I left the appointment by reiterating that I had a plan, that I was sticking to it, and that, despite his insinuations, I was neither stupid nor crazy. I said, simply, I knew how to take care of myself, and I was doing just that.
Now: could I be wrong about all this? Could I be merely delaying the inevitable cancer diagnosis by insisting on testing my theory? Might I simply be afraid of undergoing a painful, invasive procedure? Might I be terrified that I really do have prostate cancer?
The answers to the above: YES, of course. To any or all of them. But, it seems to me that I have a legitimate theory, one that I’m entitled to test out. The blood will be drawn next week and we’ll soon see if the PSA level drops. Or not.
Could I die? Well, yes. We’re all going to die, right? Have I put my life at risk by testing out a reasonable hypothesis? I rather doubt it, but, as I remind the doctors, it is my life to risk. In the matter of my body, I get to choose. Pure and simple, I get the final word here. It’s my body. It’s my choice.

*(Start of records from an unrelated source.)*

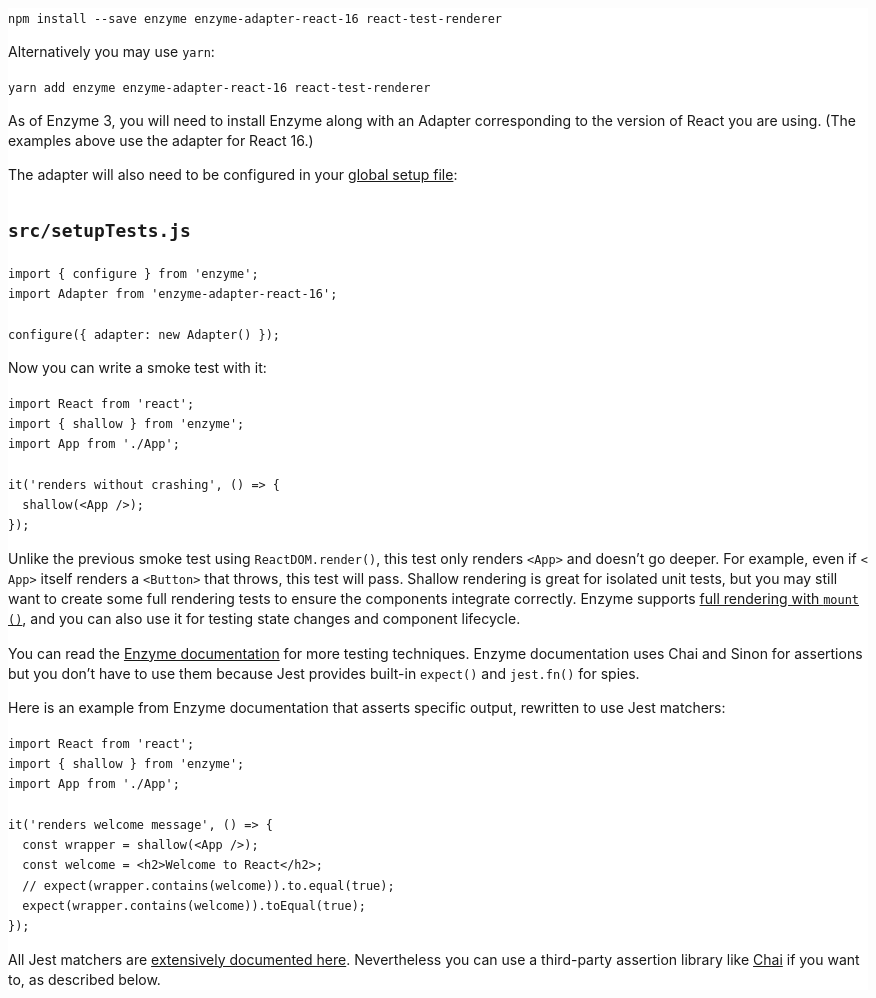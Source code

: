     npm install --save enzyme enzyme-adapter-react-16 react-test-renderer

Alternatively you may use `yarn`:

    yarn add enzyme enzyme-adapter-react-16 react-test-renderer

As of Enzyme 3, you will need to install Enzyme along with an Adapter corresponding to the version of React you are using. (The examples above use the adapter for React 16.)

The adapter will also need to be configured in your [global setup file](#initializing-test-environment):

## `src/setupTests.js`

    import { configure } from 'enzyme';
    import Adapter from 'enzyme-adapter-react-16';
    
    configure({ adapter: new Adapter() });

Now you can write a smoke test with it:

    import React from 'react';
    import { shallow } from 'enzyme';
    import App from './App';
    
    it('renders without crashing', () => {
      shallow(<App />);
    });

Unlike the previous smoke test using `ReactDOM.render()`, this test only renders `<App>` and doesn’t go deeper. For example, even if `<App>` itself renders a `<Button>` that throws, this test will pass. Shallow rendering is great for isolated unit tests, but you may still want to create some full rendering tests to ensure the components integrate correctly. Enzyme supports [full rendering with `mount()`](http://airbnb.io/enzyme/docs/api/mount.html), and you can also use it for testing state changes and component lifecycle.

You can read the [Enzyme documentation](http://airbnb.io/enzyme/) for more testing techniques. Enzyme documentation uses Chai and Sinon for assertions but you don’t have to use them because Jest provides built-in `expect()` and `jest.fn()` for spies.

Here is an example from Enzyme documentation that asserts specific output, rewritten to use Jest matchers:

    import React from 'react';
    import { shallow } from 'enzyme';
    import App from './App';
    
    it('renders welcome message', () => {
      const wrapper = shallow(<App />);
      const welcome = <h2>Welcome to React</h2>;
      // expect(wrapper.contains(welcome)).to.equal(true);
      expect(wrapper.contains(welcome)).toEqual(true);
    });

All Jest matchers are [extensively documented here](http://facebook.github.io/jest/docs/en/expect.html). Nevertheless you can use a third-party assertion library like [Chai](http://chaijs.com/) if you want to, as described below.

Dear Doctor: If you are unable to partner with your patients in their care, then you have little business doing your business. Go be an auto mechanic, where the computer diagnostics these days are amazing, and quite often accurate, I’m told. Or, at least, do something else. And, for sure, if you can’t treat me with any more dignity, respect, or support than you’ve been able to muster so far: please go fuck yourself.
Soundtrack Suggestion
I told the witch doctor I was in love with you I told the witch doctor I was in love with you And then the witch doctor, he told me what to do He said that ....
I need to be honest: my theory was wrong. I still think the hypothesis had merit, and that I was right in testing it out, but after stopping the supplement for two months, my PSA remained the same. I have now consented to a prostate biopsy, presently scheduled for June 22.
Stay tuned.
Update on June 24, 2009:
Here is the email I sent out to a bunch of folks this afternoon...so, in case you haven't heard yet...here is the (good) news:
Greetings!
(Sorry about this group email, but it’s most efficient in getting the word out to those of you I promised the news right away...)
Yes, the news is good: the biopsy (just performed yesterday) is negative. No cancer!
After a terrible day yesterday (this procedure is way not fun), I woke up this morning with the pain gone and an optimistic attitude. I had this sense that I would get the news today (it was promised by Wednesday, tomorrow), and that it would be good. My intuition was right on, it seems. The doctor called at 1:40 p.m. and I do not have to see him again for another six months...what a relief.
Thanks for all your kind words and loving support. It (you) made a huge difference for me!